4. Iterate and Sum: A for loop iterates from the first element up to the second-to-last element (arr.length - 1). In each iteration:

• Math.abs((long)arr[i] - arr[i + 1]) calculates the absolute difference between the current element arr[i] and its adjacent element arr[i + 1]. Casting to long before subtraction helps prevent overflow during the subtraction itself if arr[i] and arr[i+1] are large integers.
• This difference is added to minAbsoluteDiffSum.

1. Print Result: After the loop completes, minAbsoluteDiffSum holds the total sum of minimum absolute differences, which is then printed to the console.

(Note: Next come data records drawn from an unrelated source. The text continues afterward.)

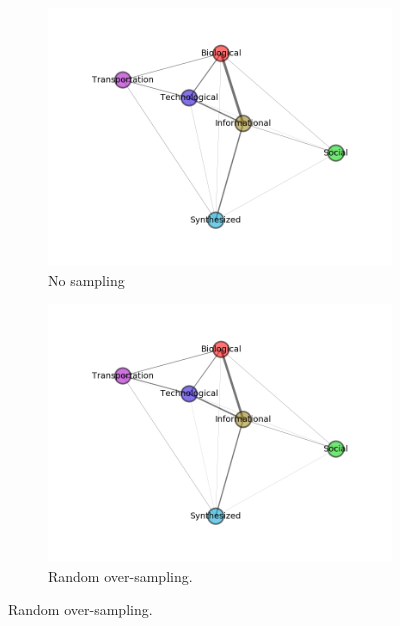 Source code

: \begin{figure}[H]
\begin{subfigure}{0.48\textwidth}
\includegraphics[width=\linewidth]{figs/similarity/Domain/None/g.png}
\caption{No sampling} \label{no_graph}
\end{subfigure}\hspace*{\fill}
\begin{subfigure}{0.48\textwidth}
\includegraphics[width=\linewidth]{figs/similarity/Domain/RandomOver/g.png}
\caption{Random over-sampling.} \label{random_over_graph}
\end{subfigure}


\end{figure}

Time and Space Complexity:

• Time Complexity: The dominant operation is sorting the array, which typically takes O(N log N) time, where N is the number of elements in the array. The subsequent loop to sum differences takes O(N) time. Therefore, the overall time complexity is O(N log N).
• Space Complexity: Arrays.sort() in Java uses a dual-pivot quicksort for primitive types, which has an average space complexity of O(log N) for the recursion stack (though it can be O(N) in the worst case for object arrays). For primitive arrays, it's generally considered in-place or O(log N). If a custom sort that uses O(N) space is used, then the space complexity would be O(N). For this specific problem, it's typically O(log N) or O(1) (in-place) depending on the specific Arrays.sort implementation details for primitives.

Conclusion

Calculating the sum of minimum absolute differences in an array is an elegant problem solved most efficiently by first sorting the array. By arranging elements in ascending order, we guarantee that adjacent elements will have the smallest possible absolute difference, thus minimizing their cumulative sum. This approach is simple to implement and offers an optimal time complexity of O(N log N) due to the sorting step.

Summary

• The problem aims to minimize the sum of absolute differences between adjacent elements.
• The optimal strategy involves sorting the array first.
• Once sorted, iterate through the array, summing the Math.abs(arr[i] - arr[i+1]) for all adjacent pairs.
• This method guarantees the minimum possible sum because sorting places elements with the smallest numerical gap next to each other.
• The solution has a time complexity of O(N log N) primarily due to the sorting step.